Slashdot Mirror


Learning By Playing

theodp writes "This week's NY Times Magazine — a special issue on education and technology — is tailor-made for the Slashdot crowd. For the cover story, Sarah Corbett explores the games-and-education movement, which she notes is alive and well at Quest to Learn, a NYC middle-school that aims to make school nothing less than 'a big, delicious video game.' Elsewhere in the issue, Paul Boutin writes about Microsoft's efforts to inspire The 8-Year-Old Programmer with its Kodu Project, and Nicholas Carlson reports on Columbia University's efforts to mix journalism and hard-core computer science with its unique dual-degree master's in journalism and CS. There's also an accompanying timeline that nicely illustrates how learning machines have progressed from the Horn-Book to the iPad."

2 of 49 comments (clear)

  1. Comment removed by account_deleted · · Score: 4, Interesting

    Comment removed based on user account deletion

  2. Taking Things Apart by KalvinB · · Score: 4, Interesting

    I have a three year old daughter and she was playing with an old educational toy when I realized that you could take it apart, see how it works and put it back together again. It wasn't designed for that but there were plenty of parts in it. You can't do that with most modern toys. They're just discrete pieces of silicon. Very little of interest or use is contained in them.

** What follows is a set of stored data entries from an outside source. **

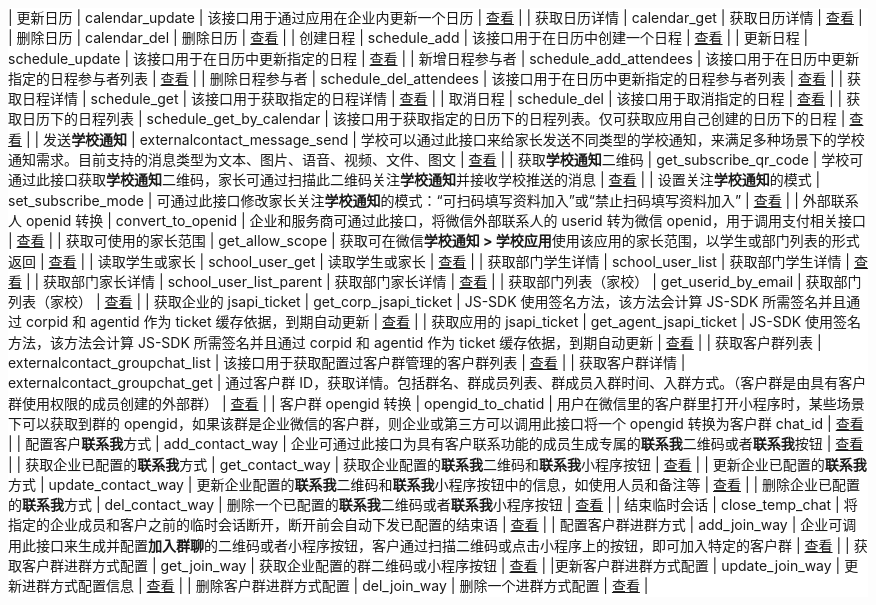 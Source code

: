 | 更新日历 | calendar_update | 该接口用于通过应用在企业内更新一个日历  | [查看](https://developer.work.weixin.qq.com/document/path/97716) |
| 获取日历详情 | calendar_get | 获取日历详情 | [查看](https://developer.work.weixin.qq.com/document/path/97717) |
| 删除日历 | calendar_del | 删除日历 | [查看](https://developer.work.weixin.qq.com/document/path/97718) |
| 创建日程 | schedule_add | 该接口用于在日历中创建一个日程 | [查看](https://developer.work.weixin.qq.com/document/path/93648) |
| 更新日程 | schedule_update | 该接口用于在日历中更新指定的日程 | [查看](https://developer.work.weixin.qq.com/document/path/97720) |
| 新增日程参与者 | schedule_add_attendees | 该接口用于在日历中更新指定的日程参与者列表 | [查看](https://developer.work.weixin.qq.com/document/path/97721) |
| 删除日程参与者 | schedule_del_attendees | 该接口用于在日历中更新指定的日程参与者列表 | [查看](https://developer.work.weixin.qq.com/document/path/97722) |
| 获取日程详情 | schedule_get | 该接口用于获取指定的日程详情 | [查看](https://developer.work.weixin.qq.com/document/path/97724) |
| 取消日程 | schedule_del | 该接口用于取消指定的日程 | [查看](https://developer.work.weixin.qq.com/document/path/97725) |
| 获取日历下的日程列表 | schedule_get_by_calendar | 	该接口用于获取指定的日历下的日程列表。仅可获取应用自己创建的日历下的日程 | [查看](https://developer.work.weixin.qq.com/document/path/97723) |
| 发送**学校通知** | externalcontact_message_send | 学校可以通过此接口来给家长发送不同类型的学校通知，来满足多种场景下的学校通知需求。目前支持的消息类型为文本、图片、语音、视频、文件、图文 | [查看](https://developer.work.weixin.qq.com/document/path/96720) |
| 获取**学校通知**二维码 | get_subscribe_qr_code | 学校可通过此接口获取**学校通知**二维码，家长可通过扫描此二维码关注**学校通知**并接收学校推送的消息 | [查看](https://developer.work.weixin.qq.com/document/path/92320) |
| 设置关注**学校通知**的模式 | set_subscribe_mode | 可通过此接口修改家长关注**学校通知**的模式：“可扫码填写资料加入”或“禁止扫码填写资料加入” | [查看](https://developer.work.weixin.qq.com/document/path/92318) |
| 外部联系人 openid 转换 | convert_to_openid | 企业和服务商可通过此接口，将微信外部联系人的 userid 转为微信 openid，用于调用支付相关接口 | [查看](https://developer.work.weixin.qq.com/document/path/92323) |
| 获取可使用的家长范围 | get_allow_scope | 获取可在微信**学校通知 > 学校应用**使用该应用的家长范围，以学生或部门列表的形式返回 | [查看](https://developer.work.weixin.qq.com/document/path/94895) |
| 读取学生或家长 | school_user_get | 读取学生或家长 | [查看](https://developer.work.weixin.qq.com/document/path/92337) |
| 获取部门学生详情 | school_user_list | 获取部门学生详情 | [查看](https://developer.work.weixin.qq.com/document/path/92338) |
| 获取部门家长详情 | school_user_list_parent | 获取部门家长详情 | [查看](https://developer.work.weixin.qq.com/document/path/92446) |
| 获取部门列表（家校） | get_userid_by_email | 获取部门列表（家校） | [查看](https://developer.work.weixin.qq.com/document/path/92343) |
| 获取企业的 jsapi_ticket | get_corp_jsapi_ticket | JS-SDK 使用签名方法，该方法会计算 JS-SDK 所需签名并且通过 corpid 和 agentid 作为 ticket 缓存依据，到期自动更新 | [查看](https://developer.work.weixin.qq.com/document/path/90506#%E8%8E%B7%E5%8F%96%E5%BA%94%E7%94%A8%E7%9A%84jsapi-ticket) |
| 获取应用的 jsapi_ticket | get_agent_jsapi_ticket | JS-SDK 使用签名方法，该方法会计算 JS-SDK 所需签名并且通过 corpid 和 agentid 作为 ticket 缓存依据，到期自动更新 | [查看](https://developer.work.weixin.qq.com/document/path/90506#%E8%8E%B7%E5%8F%96%E5%BA%94%E7%94%A8%E7%9A%84jsapi-ticket) |
| 获取客户群列表 | externalcontact_groupchat_list | 	该接口用于获取配置过客户群管理的客户群列表 | [查看](https://developer.work.weixin.qq.com/document/path/92120) |
| 获取客户群详情 | externalcontact_groupchat_get | 通过客户群 ID，获取详情。包括群名、群成员列表、群成员入群时间、入群方式。（客户群是由具有客户群使用权限的成员创建的外部群） | [查看](https://developer.work.weixin.qq.com/document/path/92122) |
| 客户群 opengid 转换 | opengid_to_chatid | 	用户在微信里的客户群里打开小程序时，某些场景下可以获取到群的 opengid，如果该群是企业微信的客户群，则企业或第三方可以调用此接口将一个 opengid 转换为客户群 chat_id | [查看](https://developer.work.weixin.qq.com/document/path/94822) |
| 配置客户**联系我**方式 | add_contact_way | 企业可通过此接口为具有客户联系功能的成员生成专属的**联系我**二维码或者**联系我**按钮 | [查看](https://developer.work.weixin.qq.com/document/path/92228#%E9%85%8D%E7%BD%AE%E5%AE%A2%E6%88%B7%E8%81%94%E7%B3%BB%E3%80%8C%E8%81%94%E7%B3%BB%E6%88%91%E3%80%8D%E6%96%B9%E5%BC%8F) |
| 获取企业已配置的**联系我**方式 | get_contact_way | 获取企业配置的**联系我**二维码和**联系我**小程序按钮 | [查看](https://developer.work.weixin.qq.com/document/path/92228#%E8%8E%B7%E5%8F%96%E4%BC%81%E4%B8%9A%E5%B7%B2%E9%85%8D%E7%BD%AE%E7%9A%84%E3%80%8C%E8%81%94%E7%B3%BB%E6%88%91%E3%80%8D%E6%96%B9%E5%BC%8F) |
| 更新企业已配置的**联系我**方式 | update_contact_way | 更新企业配置的**联系我**二维码和**联系我**小程序按钮中的信息，如使用人员和备注等 | [查看](https://developer.work.weixin.qq.com/document/path/92228#%E6%9B%B4%E6%96%B0%E4%BC%81%E4%B8%9A%E5%B7%B2%E9%85%8D%E7%BD%AE%E7%9A%84%E3%80%8C%E8%81%94%E7%B3%BB%E6%88%91%E3%80%8D%E6%96%B9%E5%BC%8F) |
| 删除企业已配置的**联系我**方式 | del_contact_way | 删除一个已配置的**联系我**二维码或者**联系我**小程序按钮 | [查看](https://developer.work.weixin.qq.com/document/path/92228#%E5%88%A0%E9%99%A4%E4%BC%81%E4%B8%9A%E5%B7%B2%E9%85%8D%E7%BD%AE%E7%9A%84%E3%80%8C%E8%81%94%E7%B3%BB%E6%88%91%E3%80%8D%E6%96%B9%E5%BC%8F) |
| 结束临时会话 | close_temp_chat | 将指定的企业成员和客户之前的临时会话断开，断开前会自动下发已配置的结束语 | [查看](https://developer.work.weixin.qq.com/document/path/92228#%E7%BB%93%E6%9D%9F%E4%B8%B4%E6%97%B6%E4%BC%9A%E8%AF%9D) |
| 配置客户群进群方式 | add_join_way | 企业可调用此接口来生成并配置**加入群聊**的二维码或者小程序按钮，客户通过扫描二维码或点击小程序上的按钮，即可加入特定的客户群 | [查看](https://developer.work.weixin.qq.com/document/path/92229#%E9%85%8D%E7%BD%AE%E5%AE%A2%E6%88%B7%E7%BE%A4%E8%BF%9B%E7%BE%A4%E6%96%B9%E5%BC%8F) |
| 获取客户群进群方式配置 | get_join_way | 获取企业配置的群二维码或小程序按钮 | [查看](https://developer.work.weixin.qq.com/document/path/92229#%E8%8E%B7%E5%8F%96%E5%AE%A2%E6%88%B7%E7%BE%A4%E8%BF%9B%E7%BE%A4%E6%96%B9%E5%BC%8F%E9%85%8D%E7%BD%AE) |
|更新客户群进群方式配置 | update_join_way | 更新进群方式配置信息 | [查看](https://developer.work.weixin.qq.com/document/path/92229#%E6%9B%B4%E6%96%B0%E5%AE%A2%E6%88%B7%E7%BE%A4%E8%BF%9B%E7%BE%A4%E6%96%B9%E5%BC%8F%E9%85%8D%E7%BD%AE) |
| 删除客户群进群方式配置 | del_join_way | 删除一个进群方式配置 | [查看](https://developer.work.weixin.qq.com/document/path/92229#%E5%88%A0%E9%99%A4%E5%AE%A2%E6%88%B7%E7%BE%A4%E8%BF%9B%E7%BE%A4%E6%96%B9%E5%BC%8F%E9%85%8D%E7%BD%AE) |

    The problem with this type of "research" is that it's finding excuses to give kids sugar rather than discipline them so they eat real food.

    Success is no longer defined by the amount of learning that is happening but by the lack of discipline problems that occur while the learning is occurring. Sugar shuts the kids up so that's success.

    Schools need to stop encouraging the attitude that education begins and ends with a bell. If schools focused on reading, writing and math then students could find and learn about their own personalized interests outside of class.